→ HOW TO COMPLETE THIS TASK:
Up to and including the line with "<!-- Provide a", return every line from the start of the entries below exactly.

→ MATERIAL FOR THE TASK:
****************

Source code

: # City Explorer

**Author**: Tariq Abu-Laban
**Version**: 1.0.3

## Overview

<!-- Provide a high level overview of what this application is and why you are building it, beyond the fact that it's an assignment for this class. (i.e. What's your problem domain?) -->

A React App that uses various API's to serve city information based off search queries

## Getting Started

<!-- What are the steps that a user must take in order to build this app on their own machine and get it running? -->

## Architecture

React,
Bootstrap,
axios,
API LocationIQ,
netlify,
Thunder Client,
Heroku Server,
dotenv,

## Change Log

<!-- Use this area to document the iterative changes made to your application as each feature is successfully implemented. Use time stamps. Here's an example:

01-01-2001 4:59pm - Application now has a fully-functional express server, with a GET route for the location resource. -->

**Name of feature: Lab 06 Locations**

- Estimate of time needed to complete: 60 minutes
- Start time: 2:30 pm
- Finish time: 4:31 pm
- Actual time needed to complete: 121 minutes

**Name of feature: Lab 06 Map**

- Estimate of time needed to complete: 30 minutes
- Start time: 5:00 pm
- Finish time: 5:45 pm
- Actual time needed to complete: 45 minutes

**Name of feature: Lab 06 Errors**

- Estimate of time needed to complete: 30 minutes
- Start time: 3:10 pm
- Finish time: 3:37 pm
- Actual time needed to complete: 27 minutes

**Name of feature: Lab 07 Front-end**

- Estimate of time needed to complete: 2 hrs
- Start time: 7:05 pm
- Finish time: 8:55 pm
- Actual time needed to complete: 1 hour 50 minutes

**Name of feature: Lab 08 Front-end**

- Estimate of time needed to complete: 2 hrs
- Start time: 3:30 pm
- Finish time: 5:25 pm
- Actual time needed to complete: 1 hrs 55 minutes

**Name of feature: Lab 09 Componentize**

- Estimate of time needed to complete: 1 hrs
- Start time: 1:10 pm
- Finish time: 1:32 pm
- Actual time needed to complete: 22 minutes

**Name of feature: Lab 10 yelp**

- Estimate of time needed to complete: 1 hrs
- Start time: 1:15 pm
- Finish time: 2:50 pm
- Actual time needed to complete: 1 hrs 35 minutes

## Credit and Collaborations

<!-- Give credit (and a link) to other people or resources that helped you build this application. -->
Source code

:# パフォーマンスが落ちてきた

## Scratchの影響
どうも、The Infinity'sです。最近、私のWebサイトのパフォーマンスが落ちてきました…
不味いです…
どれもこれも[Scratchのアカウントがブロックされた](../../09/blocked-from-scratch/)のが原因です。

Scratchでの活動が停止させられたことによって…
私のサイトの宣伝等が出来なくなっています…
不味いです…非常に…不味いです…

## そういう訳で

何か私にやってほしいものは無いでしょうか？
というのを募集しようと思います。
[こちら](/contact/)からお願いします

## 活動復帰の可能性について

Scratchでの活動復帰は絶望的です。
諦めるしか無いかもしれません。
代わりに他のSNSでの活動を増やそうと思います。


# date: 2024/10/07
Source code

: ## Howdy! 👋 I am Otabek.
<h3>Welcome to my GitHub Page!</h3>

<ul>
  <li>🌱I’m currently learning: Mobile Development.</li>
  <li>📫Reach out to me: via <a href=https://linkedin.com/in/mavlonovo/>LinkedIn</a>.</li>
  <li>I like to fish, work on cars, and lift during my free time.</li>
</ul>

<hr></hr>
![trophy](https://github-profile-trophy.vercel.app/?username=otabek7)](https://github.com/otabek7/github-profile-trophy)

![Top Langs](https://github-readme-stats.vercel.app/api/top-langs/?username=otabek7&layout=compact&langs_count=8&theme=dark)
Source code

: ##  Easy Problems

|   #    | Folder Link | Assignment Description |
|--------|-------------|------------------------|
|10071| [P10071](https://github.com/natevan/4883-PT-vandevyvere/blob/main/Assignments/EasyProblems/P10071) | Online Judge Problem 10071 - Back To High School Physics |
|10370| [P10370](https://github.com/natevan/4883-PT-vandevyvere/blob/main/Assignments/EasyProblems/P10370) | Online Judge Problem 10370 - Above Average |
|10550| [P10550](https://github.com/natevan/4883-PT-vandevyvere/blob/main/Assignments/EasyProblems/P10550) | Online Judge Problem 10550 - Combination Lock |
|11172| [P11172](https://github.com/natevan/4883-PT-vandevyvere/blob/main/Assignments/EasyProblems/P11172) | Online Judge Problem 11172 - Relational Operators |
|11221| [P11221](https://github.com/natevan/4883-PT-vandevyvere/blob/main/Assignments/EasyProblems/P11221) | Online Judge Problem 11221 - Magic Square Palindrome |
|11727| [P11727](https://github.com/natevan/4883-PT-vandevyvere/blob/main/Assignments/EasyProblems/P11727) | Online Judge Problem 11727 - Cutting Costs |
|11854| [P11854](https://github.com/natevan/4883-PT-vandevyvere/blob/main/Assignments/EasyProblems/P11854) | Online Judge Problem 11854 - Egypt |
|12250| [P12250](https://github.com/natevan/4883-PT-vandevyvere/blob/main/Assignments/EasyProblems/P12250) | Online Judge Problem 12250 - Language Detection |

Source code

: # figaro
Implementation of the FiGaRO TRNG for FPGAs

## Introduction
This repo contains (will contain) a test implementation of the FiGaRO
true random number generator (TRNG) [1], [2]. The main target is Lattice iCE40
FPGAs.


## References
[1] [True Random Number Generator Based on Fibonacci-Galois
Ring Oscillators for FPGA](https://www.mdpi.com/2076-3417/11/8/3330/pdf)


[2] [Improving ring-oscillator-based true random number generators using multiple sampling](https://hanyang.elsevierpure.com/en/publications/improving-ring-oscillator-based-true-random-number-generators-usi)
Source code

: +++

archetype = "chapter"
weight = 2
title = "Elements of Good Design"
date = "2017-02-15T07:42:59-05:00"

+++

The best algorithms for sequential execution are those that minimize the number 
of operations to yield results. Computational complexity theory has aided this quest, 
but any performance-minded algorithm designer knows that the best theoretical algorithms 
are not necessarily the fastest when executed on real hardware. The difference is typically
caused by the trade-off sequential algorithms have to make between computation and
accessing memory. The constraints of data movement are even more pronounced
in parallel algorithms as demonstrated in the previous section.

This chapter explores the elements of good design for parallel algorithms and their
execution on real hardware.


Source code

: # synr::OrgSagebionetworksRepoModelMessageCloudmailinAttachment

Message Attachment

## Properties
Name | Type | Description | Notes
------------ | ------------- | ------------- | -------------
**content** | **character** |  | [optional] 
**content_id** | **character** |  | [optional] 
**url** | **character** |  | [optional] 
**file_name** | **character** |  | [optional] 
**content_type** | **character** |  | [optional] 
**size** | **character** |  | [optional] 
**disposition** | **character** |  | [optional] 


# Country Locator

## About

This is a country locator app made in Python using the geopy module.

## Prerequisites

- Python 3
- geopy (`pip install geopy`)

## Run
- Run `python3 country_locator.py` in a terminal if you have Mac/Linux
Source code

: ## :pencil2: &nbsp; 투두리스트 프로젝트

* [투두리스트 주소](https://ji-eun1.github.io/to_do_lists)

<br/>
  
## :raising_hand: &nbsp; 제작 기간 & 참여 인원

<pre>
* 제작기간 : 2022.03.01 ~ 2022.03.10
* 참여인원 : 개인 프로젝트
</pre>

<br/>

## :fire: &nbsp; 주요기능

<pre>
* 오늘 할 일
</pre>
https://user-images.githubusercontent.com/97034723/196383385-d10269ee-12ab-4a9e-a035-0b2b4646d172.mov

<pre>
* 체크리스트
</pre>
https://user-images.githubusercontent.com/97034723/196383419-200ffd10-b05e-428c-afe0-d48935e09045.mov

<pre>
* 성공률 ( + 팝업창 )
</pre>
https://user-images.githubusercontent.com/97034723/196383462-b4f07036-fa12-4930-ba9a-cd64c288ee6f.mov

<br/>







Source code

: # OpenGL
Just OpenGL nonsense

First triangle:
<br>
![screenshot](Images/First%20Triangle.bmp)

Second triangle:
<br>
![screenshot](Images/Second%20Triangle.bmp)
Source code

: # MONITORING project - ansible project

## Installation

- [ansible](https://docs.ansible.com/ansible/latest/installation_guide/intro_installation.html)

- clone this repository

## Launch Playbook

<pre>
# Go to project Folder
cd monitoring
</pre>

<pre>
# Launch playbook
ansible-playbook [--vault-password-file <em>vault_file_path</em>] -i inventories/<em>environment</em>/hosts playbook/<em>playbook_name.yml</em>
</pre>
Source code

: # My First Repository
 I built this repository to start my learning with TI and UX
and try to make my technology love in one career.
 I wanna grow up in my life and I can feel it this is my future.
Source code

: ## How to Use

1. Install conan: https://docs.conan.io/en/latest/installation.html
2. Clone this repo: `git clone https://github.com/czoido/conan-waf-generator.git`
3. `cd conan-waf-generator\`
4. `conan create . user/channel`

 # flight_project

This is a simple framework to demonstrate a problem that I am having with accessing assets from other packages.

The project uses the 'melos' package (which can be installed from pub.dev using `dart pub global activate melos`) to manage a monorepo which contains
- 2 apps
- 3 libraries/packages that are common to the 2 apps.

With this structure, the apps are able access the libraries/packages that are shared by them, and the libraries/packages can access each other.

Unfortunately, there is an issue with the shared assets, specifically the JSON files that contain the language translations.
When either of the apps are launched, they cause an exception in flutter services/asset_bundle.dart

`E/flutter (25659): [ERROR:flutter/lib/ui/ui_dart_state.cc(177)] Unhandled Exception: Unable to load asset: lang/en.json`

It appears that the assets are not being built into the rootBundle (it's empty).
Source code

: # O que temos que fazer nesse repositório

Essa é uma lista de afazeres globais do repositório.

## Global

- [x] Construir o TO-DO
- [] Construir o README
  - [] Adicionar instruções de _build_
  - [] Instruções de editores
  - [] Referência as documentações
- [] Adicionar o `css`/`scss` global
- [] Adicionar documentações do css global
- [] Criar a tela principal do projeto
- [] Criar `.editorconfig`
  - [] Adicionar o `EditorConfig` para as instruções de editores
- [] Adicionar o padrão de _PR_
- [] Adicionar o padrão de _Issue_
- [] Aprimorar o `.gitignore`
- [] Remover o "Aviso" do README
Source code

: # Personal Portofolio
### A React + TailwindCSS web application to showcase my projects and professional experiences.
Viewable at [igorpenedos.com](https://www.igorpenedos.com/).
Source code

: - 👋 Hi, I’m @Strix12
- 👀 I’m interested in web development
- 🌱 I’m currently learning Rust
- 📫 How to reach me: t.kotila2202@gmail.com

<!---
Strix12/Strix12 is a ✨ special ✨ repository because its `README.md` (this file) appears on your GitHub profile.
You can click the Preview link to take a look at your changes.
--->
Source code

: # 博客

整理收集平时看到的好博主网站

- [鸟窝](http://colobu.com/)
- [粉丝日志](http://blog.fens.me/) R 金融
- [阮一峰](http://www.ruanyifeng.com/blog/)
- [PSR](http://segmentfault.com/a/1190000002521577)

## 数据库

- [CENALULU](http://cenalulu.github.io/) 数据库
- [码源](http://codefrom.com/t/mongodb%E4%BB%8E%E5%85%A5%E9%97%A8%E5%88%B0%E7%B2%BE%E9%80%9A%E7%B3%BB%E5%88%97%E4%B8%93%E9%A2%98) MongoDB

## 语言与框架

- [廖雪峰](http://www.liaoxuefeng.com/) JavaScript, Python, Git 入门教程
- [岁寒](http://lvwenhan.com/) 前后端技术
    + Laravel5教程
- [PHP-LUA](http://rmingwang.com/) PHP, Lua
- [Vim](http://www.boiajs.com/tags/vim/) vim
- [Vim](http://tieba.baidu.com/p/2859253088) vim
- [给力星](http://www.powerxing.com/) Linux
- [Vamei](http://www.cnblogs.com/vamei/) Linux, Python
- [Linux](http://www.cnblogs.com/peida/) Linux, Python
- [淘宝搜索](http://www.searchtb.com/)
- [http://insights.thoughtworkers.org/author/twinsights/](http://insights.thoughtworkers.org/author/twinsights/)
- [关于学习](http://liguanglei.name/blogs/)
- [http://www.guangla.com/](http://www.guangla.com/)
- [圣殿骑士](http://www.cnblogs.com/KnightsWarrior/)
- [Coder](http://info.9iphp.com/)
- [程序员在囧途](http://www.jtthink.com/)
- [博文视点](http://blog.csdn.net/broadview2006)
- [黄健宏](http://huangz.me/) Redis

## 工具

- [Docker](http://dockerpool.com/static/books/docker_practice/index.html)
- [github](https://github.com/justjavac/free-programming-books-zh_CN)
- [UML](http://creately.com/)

****************

→ RESPONSE TO THIS EXERCISE:
Source code

: # City Explorer

**Author**: Tariq Abu-Laban
**Version**: 1.0.3

## Overview

<!-- Provide a high level overview of what this application is and why you are building it, beyond the fact that it's an assignment for this class. (i.e. What's your problem domain?) -->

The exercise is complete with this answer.